Monday, March 04, 2013

Adakah Orang Miskin di Jepang?


Ini tulisan singkat, maka jika anda berharap akan menemukan data rinci mengenai angka kemiskinan dan sebagainya, anda akan kecewa membaca tulisan ini. Ini tulisan tentang hal yang saya temui di sela-sela perjalanan singkat saya menuju Waseda University untuk menemui seorang guru besar yang memiliki ketertarikan minat yang sama dengan saya. Jadi di awal tulisan ini adalah waktu yang tepat untuk memutuskan apakah akan meneruskan membaca tulisan ini atau tidak.

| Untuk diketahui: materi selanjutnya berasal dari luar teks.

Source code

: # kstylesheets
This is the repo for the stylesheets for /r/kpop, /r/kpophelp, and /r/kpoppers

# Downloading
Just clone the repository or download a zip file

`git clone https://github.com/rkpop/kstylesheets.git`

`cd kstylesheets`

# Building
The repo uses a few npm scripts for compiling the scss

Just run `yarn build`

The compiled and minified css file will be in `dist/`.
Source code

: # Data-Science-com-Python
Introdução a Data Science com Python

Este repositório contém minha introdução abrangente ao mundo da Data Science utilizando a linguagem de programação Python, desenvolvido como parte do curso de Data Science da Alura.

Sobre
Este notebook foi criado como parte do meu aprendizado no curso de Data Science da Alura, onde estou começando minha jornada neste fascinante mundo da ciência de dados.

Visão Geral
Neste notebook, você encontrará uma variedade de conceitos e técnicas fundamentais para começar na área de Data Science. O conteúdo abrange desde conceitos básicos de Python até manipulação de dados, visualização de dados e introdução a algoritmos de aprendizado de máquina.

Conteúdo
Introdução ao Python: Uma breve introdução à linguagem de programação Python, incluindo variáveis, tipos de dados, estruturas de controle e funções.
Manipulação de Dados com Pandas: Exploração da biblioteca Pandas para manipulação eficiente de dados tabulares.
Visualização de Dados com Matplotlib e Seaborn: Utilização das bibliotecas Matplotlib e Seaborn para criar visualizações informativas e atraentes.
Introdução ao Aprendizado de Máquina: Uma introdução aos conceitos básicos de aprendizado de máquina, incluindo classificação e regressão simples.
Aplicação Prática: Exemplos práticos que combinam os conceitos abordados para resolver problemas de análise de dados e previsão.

Ini versi kemiskinan yang berbeda dari film dokumenter “Japan- A Story of Love and Hate BBC (English Version)” yang diposting seorang kawan di muka buku. Film yang sangat baik menggambarkan kemiskinan di Jepang saya kira, a must watch movie.

***

Hari itu Sabtu, dua Maret 2013. Saya tiba di Stasiun Tokyo. Waktu di telepon genggam saya menunjukkan puluk 07.00 JST (Japan Standard Time), masih jauh ke waktu janjian yang pukul 14.00 di Waseda. Waseda masih berada di wilayah Kanto, dekat dengan Tokyo. Jadi saya memutuskan untuk ‘mengenali’ Stasiun Tokyo. Saya orang sosial, kesempurnaan akan keteraturan dan kemapanan adalah sesuatu yang mustahil bagi saya, selagi di dunia pasti akan ada patologi sosial di manapun itu, bahkan Jepang sekalipun yang dikategorikan negara maju dan kaya.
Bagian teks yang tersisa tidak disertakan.